Brief History of Corruption Prosecutions
The prosecution of “corruption” has long been a focus of the Department of Justice. Historically, that has meant public corruption: the prosecution of politicians and other public officials who took bribes or kickbacks in exchange for the corrupt exercise of their governmental authority. Bribery of federal officials has been a specific federal offense since at least 1789, when the First Congress made it a crime for “any officer of the customs [to] take or receive any bribe, reward or recompense for conniving … .” Act of July 31, 1789, ch. 5, §35. Since then, Congress has enacted a number of laws that explicitly target public corruption, or are frequently employed by prosecutors in corruption cases. They include the federal bribery statutes, 18 U.S.C. §§201 and 666, so-called “honest services” fraud, 18 U.S.C. §§1343 and 1346, and the federal extortion statute (which criminalizes extortion not only by force, but also “under color of official right), 18 U.S.C. §1951.

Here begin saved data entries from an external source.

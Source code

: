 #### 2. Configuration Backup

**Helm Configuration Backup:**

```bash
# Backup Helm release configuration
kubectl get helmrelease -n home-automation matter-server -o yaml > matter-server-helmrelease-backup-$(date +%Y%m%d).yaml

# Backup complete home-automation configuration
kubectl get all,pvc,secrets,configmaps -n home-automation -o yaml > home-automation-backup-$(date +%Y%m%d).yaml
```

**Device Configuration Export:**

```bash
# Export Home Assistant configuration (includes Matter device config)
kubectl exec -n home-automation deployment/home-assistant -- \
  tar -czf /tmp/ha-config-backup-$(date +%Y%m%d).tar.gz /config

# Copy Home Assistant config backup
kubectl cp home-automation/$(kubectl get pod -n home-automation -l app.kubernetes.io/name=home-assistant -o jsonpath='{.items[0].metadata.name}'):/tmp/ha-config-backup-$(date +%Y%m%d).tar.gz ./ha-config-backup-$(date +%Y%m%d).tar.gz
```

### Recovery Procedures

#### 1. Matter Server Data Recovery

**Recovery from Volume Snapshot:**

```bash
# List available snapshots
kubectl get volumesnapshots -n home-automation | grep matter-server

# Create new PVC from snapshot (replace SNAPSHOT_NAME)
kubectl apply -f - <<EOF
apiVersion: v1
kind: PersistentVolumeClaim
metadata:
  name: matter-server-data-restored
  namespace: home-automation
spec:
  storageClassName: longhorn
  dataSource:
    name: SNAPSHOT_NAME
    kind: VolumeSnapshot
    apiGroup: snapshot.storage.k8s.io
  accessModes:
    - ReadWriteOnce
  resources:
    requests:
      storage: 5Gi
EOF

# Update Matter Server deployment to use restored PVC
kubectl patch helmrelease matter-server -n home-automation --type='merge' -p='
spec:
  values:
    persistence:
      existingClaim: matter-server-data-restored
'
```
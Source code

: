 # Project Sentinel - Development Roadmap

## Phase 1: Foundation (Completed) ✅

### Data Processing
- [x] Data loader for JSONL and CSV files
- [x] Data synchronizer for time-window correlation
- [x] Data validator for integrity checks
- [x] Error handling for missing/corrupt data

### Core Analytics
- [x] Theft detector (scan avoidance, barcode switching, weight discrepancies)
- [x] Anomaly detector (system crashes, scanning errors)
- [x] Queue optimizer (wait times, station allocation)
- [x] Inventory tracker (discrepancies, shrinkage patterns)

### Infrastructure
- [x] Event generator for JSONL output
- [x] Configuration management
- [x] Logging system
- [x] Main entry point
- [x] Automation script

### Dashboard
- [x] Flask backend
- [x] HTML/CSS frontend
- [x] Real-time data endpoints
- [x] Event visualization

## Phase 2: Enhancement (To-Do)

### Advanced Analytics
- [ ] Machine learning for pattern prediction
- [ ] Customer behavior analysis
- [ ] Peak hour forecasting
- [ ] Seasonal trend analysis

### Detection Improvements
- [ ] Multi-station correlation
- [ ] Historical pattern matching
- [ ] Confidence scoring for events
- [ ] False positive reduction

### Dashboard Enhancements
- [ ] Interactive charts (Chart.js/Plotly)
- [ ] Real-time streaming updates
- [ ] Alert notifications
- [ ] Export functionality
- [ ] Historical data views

Over the last several years, public corruption prosecutions have continued to be a particular emphasis of the Justice Department. High-profile examples of public corruption prosecutions have abounded, and have included at least two state governors, several members of Congress, numerous state legislators, and countless local officials. Last month, juries weighed the evidence of corruption against a sitting U.S. Senator and, separately, the head of a public employee union (and in each case, were unable to reach a verdict). Meanwhile, over the last few weeks alone, the Justice Department secured a prison sentence for a corrupt defense contractor who accepted kickbacks in exchange for wrongfully arranging government contracts; a guilty plea from a Homeland Security officer who accepted bribes from a drug trafficker in exchange for having an indictment against the trafficker dismissed; and an indictment against a Veterans Affairs official who allegedly accepted kickbacks in exchange for making improper payments of VA benefits.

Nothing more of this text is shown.